• **Exercise details**:
Extract all lines in the data that contain the word "ráster".

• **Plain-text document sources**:
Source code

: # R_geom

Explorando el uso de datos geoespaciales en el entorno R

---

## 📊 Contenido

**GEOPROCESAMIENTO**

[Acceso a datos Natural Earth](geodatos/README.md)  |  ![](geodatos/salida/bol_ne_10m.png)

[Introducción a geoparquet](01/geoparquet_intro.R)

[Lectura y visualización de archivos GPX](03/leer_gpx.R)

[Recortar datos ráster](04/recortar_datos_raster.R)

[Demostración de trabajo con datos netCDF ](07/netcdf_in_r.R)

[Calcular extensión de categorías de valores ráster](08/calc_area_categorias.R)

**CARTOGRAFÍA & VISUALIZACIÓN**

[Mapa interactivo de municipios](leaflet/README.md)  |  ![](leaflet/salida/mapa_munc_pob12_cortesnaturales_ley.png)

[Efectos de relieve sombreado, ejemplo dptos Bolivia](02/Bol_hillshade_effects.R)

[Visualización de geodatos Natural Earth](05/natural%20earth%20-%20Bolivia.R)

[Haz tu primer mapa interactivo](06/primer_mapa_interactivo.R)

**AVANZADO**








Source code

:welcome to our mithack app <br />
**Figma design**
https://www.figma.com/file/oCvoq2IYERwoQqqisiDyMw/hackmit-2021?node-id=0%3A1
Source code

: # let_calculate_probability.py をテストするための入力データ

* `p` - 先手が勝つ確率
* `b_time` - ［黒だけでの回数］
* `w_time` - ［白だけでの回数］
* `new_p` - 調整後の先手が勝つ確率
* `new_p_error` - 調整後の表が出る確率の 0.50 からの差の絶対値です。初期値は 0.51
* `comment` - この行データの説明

• **Solution to this task**:
[Recortar datos ráster](04/recortar_datos_raster.R)
[Calcular extensión de categorías de valores ráster](08/calc_area_categorias.R)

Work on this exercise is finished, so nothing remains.